#### Problem description:
I need the lines below from the one with "To find the" down to the one with "# Higher Order" reproduced exactly, both ends included, and nothing else.

※ ※ ※

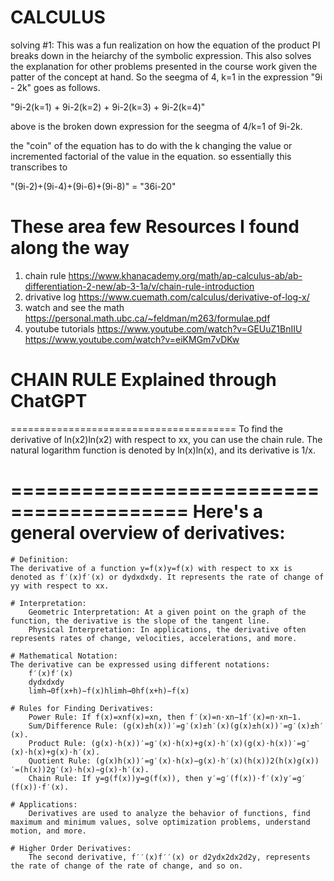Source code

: # CALCULUS

solving #1:
This was a fun realization on how the equation of the product PI breaks down in the heiarchy of the symbolic expression. This also solves the explanation for other problems presented in the course work given the patter of the concept at hand.
So the seegma of 4, k=1 in the expression "9i - 2k" goes as follows.

"9i-2(k=1) + 9i-2(k=2) + 9i-2(k=3) + 9i-2(k=4)"

above is the broken down expression for the seegma of 4/k=1 of 9i-2k.

the "coin" of the equation has to do with the k changing the value or incremented factorial of the value in the equation. so essentially this transcribes to 

"(9i-2)+(9i-4)+(9i-6)+(9i-8)" = "36i-20"

# These area few Resources I found along the way
1) chain rule
https://www.khanacademy.org/math/ap-calculus-ab/ab-differentiation-2-new/ab-3-1a/v/chain-rule-introduction
2) drivative log
https://www.cuemath.com/calculus/derivative-of-log-x/
3) watch and see the math
https://personal.math.ubc.ca/~feldman/m263/formulae.pdf
4) youtube tutorials
https://www.youtube.com/watch?v=GEUuZ1BnIIU
https://www.youtube.com/watch?v=eiKMGm7vDKw

# CHAIN RULE Explained through ChatGPT
=======================================
To find the derivative of ln⁡(x2)ln(x2) with respect to xx, you can use the chain rule. The natural logarithm function is denoted by ln⁡(x)ln(x), and its derivative is 1/x​.

=========================================
Here's a general overview of derivatives:
=========================================
    # Definition:
    The derivative of a function y=f(x)y=f(x) with respect to xx is denoted as f′(x)f′(x) or dydxdxdy​. It represents the rate of change of yy with respect to xx.

    # Interpretation:
        Geometric Interpretation: At a given point on the graph of the function, the derivative is the slope of the tangent line.
        Physical Interpretation: In applications, the derivative often represents rates of change, velocities, accelerations, and more.

    # Mathematical Notation:
    The derivative can be expressed using different notations:
        f′(x)f′(x)
        dydxdxdy​
        lim⁡h→0f(x+h)−f(x)hlimh→0​hf(x+h)−f(x)​

    # Rules for Finding Derivatives:
        Power Rule: If f(x)=xnf(x)=xn, then f′(x)=n⋅xn−1f′(x)=n⋅xn−1.
        Sum/Difference Rule: (g(x)±h(x))′=g′(x)±h′(x)(g(x)±h(x))′=g′(x)±h′(x).
        Product Rule: (g(x)⋅h(x))′=g′(x)⋅h(x)+g(x)⋅h′(x)(g(x)⋅h(x))′=g′(x)⋅h(x)+g(x)⋅h′(x).
        Quotient Rule: (g(x)h(x))′=g′(x)⋅h(x)−g(x)⋅h′(x)(h(x))2(h(x)g(x)​)′=(h(x))2g′(x)⋅h(x)−g(x)⋅h′(x)​.
        Chain Rule: If y=g(f(x))y=g(f(x)), then y′=g′(f(x))⋅f′(x)y′=g′(f(x))⋅f′(x).

    # Applications:
        Derivatives are used to analyze the behavior of functions, find maximum and minimum values, solve optimization problems, understand motion, and more.

    # Higher Order Derivatives:
        The second derivative, f′′(x)f′′(x) or d2ydx2dx2d2y​, represents the rate of change of the rate of change, and so on.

※ ※ ※

#### Output of the task:
To find the derivative of ln⁡(x2)ln(x2) with respect to xx, you can use the chain rule. The natural logarithm function is denoted by ln⁡(x)ln(x), and its derivative is 1/x​.

=========================================
Here's a general overview of derivatives:
=========================================
    # Definition:
    The derivative of a function y=f(x)y=f(x) with respect to xx is denoted as f′(x)f′(x) or dydxdxdy​. It represents the rate of change of yy with respect to xx.

    # Interpretation:
        Geometric Interpretation: At a given point on the graph of the function, the derivative is the slope of the tangent line.
        Physical Interpretation: In applications, the derivative often represents rates of change, velocities, accelerations, and more.

    # Mathematical Notation:
    The derivative can be expressed using different notations:
        f′(x)f′(x)
        dydxdxdy​
        lim⁡h→0f(x+h)−f(x)hlimh→0​hf(x+h)−f(x)​

    # Rules for Finding Derivatives:
        Power Rule: If f(x)=xnf(x)=xn, then f′(x)=n⋅xn−1f′(x)=n⋅xn−1.
        Sum/Difference Rule: (g(x)±h(x))′=g′(x)±h′(x)(g(x)±h(x))′=g′(x)±h′(x).
        Product Rule: (g(x)⋅h(x))′=g′(x)⋅h(x)+g(x)⋅h′(x)(g(x)⋅h(x))′=g′(x)⋅h(x)+g(x)⋅h′(x).
        Quotient Rule: (g(x)h(x))′=g′(x)⋅h(x)−g(x)⋅h′(x)(h(x))2(h(x)g(x)​)′=(h(x))2g′(x)⋅h(x)−g(x)⋅h′(x)​.
        Chain Rule: If y=g(f(x))y=g(f(x)), then y′=g′(f(x))⋅f′(x)y′=g′(f(x))⋅f′(x).

    # Applications:
        Derivatives are used to analyze the behavior of functions, find maximum and minimum values, solve optimization problems, understand motion, and more.

    # Higher Order Derivatives:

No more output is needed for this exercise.